**ACTION ITEM:**
Where in the data below does the word "Wisconsin" appear? Copy every line that has it.

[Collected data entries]
----------
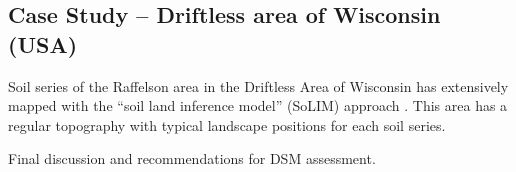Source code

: \documentclass[soil, manuscript]{copernicus}
\begin{document}
\subsection{Case Study -- Driftless area of Wisconsin (USA)}

Soil series of the Raffelson  area in the Driftless Area of Wisconsin has extensively mapped with the ``soil land inference model'' (SoLIM) approach \citep{Zhu.etal2001,zhuPredictionSoilProperties2010}.
%
This area has a regular topography with typical landscape positions for each soil series.




\conclusions[Discussion]  %
%
Final discussion and recommendations for DSM assessment.













\end{document}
----------
**ANSWER SPACE:**
\subsection{Case Study -- Driftless area of Wisconsin (USA)}
Soil series of the Raffelson  area in the Driftless Area of Wisconsin has extensively mapped with the ``soil land inference model'' (SoLIM) approach \citep{Zhu.etal2001,zhuPredictionSoilProperties2010}.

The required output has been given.